▶ _Work order_: Work through the material below and tally the lines holding "felületre"; only the tally should be returned.

▶ _Data records_:
⁂
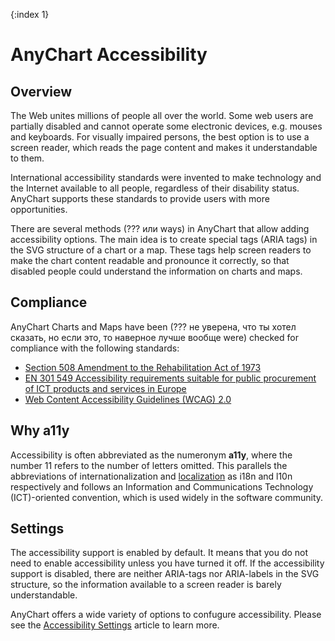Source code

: {:index 1}

# AnyChart Accessibility

## Overview

The Web unites millions of people all over the world. Some web users are partially disabled and cannot operate some electronic devices, e.g. mouses and keyboards. For visually impaired persons, the best option is to use a screen reader, which reads the page content and makes it understandable to them.

International accessibility standards were invented to make technology and the Internet available to all people, regardless of their disability status. AnyChart supports these standards to provide users with more opportunities.

There are several methods (??? или ways) in AnyChart that allow adding accessibility options. The main idea is to create special tags (ARIA tags) in the SVG structure of a chart or a map. These tags help screen readers to make the chart content readable and pronounce it correctly, so that disabled people could understand the information on charts and maps.

## Compliance

AnyChart Charts and Maps have been (??? не уверена, что ты хотел сказать,
но если это, то наверное лучше вообще were) checked for compliance with the following standards:

* [Section 508 Amendment to the Rehabilitation Act of 1973](Section_508)
* [EN 301 549 Accessibility requirements suitable for public procurement of ICT products and services in Europe](Standard_EN_301_549)
* [Web Content Accessibility Guidelines (WCAG) 2.0](Web_Content_Accessibility_Guidelines)

## Why a11y

Accessibility is often abbreviated as the numeronym **a11y**, where the number 11 refers to the number of letters omitted. This parallels the abbreviations of internationalization and [localization](../Localization) as i18n and l10n respectively and follows an Information and Communications Technology (ICT)-oriented convention, which is used widely in the software community.

## Settings

The accessibility support is enabled by default. It means that you do not need to enable accessibility unless you have turned it off. If the accessibility support is disabled, there are neither ARIA-tags nor ARIA-labels in the SVG structure, so the information available to a screen reader is barely understandable.

AnyChart offers a wide variety of options to confugure accessibility. Please see the [Accessibility Settings](Settings) article to learn more.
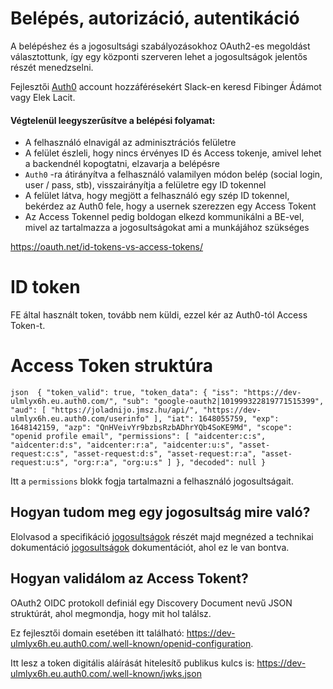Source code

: # Belépés, autorizáció, autentikáció

A belépéshez és a jogosultsági szabályozásokhoz OAuth2-es megoldást választottunk, így egy központi szerveren lehet a
jogosultságok jelentős részét menedzselni.

Fejlesztői [Auth0](https://auth0.com) account hozzáférésekért Slack-en keresd Fibinger Ádámot vagy Elek Lacit.

#### Végtelenül leegyszerűsítve a belépési folyamat:

- A felhasználó elnavigál az adminisztrációs felületre
- A felület észleli, hogy nincs érvényes ID és Access tokenje, amivel lehet a backendnél kopogtatni, elzavarja a
  belépésre
- `Auth0` -ra átirányítva a felhasználó valamilyen módon belép (social login, user / pass, stb), visszairányítja a
  felületre egy ID tokennel
- A felület látva, hogy megjött a felhasználó egy szép ID tokennel, bekérdez az Auth0 fele, hogy a usernek szerezzen egy
  Access Tokent
- Az Access Tokennel pedig boldogan elkezd kommunikálni a BE-vel, mivel az tartalmazza a jogosultságokat ami a
  munkájához szükséges

https://oauth.net/id-tokens-vs-access-tokens/

# ID token

FE által használt token, tovább nem küldi, ezzel kér az Auth0-tól Access Token-t.

# Access Token struktúra

``json 
{
"token_valid": true,
"token_data": {
"iss": "https://dev-ulmlyx6h.eu.auth0.com/",
"sub": "google-oauth2|101999322819771515399",
"aud": [
"https://joladnijo.jmsz.hu/api/",
"https://dev-ulmlyx6h.eu.auth0.com/userinfo"
],
"iat": 1648055759,
"exp": 1648142159,
"azp": "QnHVeivYr9bzbsRzbADhrYQb4SoKE9Md",
"scope": "openid profile email",
"permissions": [
"aidcenter:c:s",
"aidcenter:d:s",
"aidcenter:r:a",
"aidcenter:u:s",
"asset-request:c:s",
"asset-request:d:s",
"asset-request:r:a",
"asset-request:u:s",
"org:r:a",
"org:u:s"
]
},
"decoded": null }
``

Itt a `permissions` blokk fogja tartalmazni a felhasználó jogosultságait.

## Hogyan tudom meg egy jogosultság mire való?

Elolvasod a specifikáció [jogosultságok](./../specifikacio/jogosultsagok.md) részét majd megnézed
a technikai dokumentáció [jogosultságok](jogosultsagok.md) dokumentációt, ahol ez le van bontva.

## Hogyan validálom az Access Tokent?

OAuth2 OIDC protokoll definiál egy Discovery Document nevű JSON struktúrát, ahol megmondja, hogy mit hol találsz.

Ez fejlesztői domain esetében itt található: https://dev-ulmlyx6h.eu.auth0.com/.well-known/openid-configuration.

Itt lesz a token digitális aláírását hitelesítő publikus kulcs is:
https://dev-ulmlyx6h.eu.auth0.com/.well-known/jwks.json

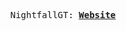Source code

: <p align="center">
  <samp>
    NightfallGT:
    <b><a href="https://github.com/NotNightfall/NightFall.git/">Website</a></b>
</samp><br>
</p>
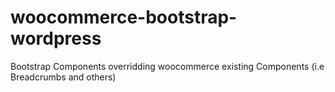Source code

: # woocommerce-bootstrap-wordpress
Bootstrap Components overridding woocommerce existing Components (i.e Breadcrumbs and others)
⁂
▶ _Reply to the exercise_: 2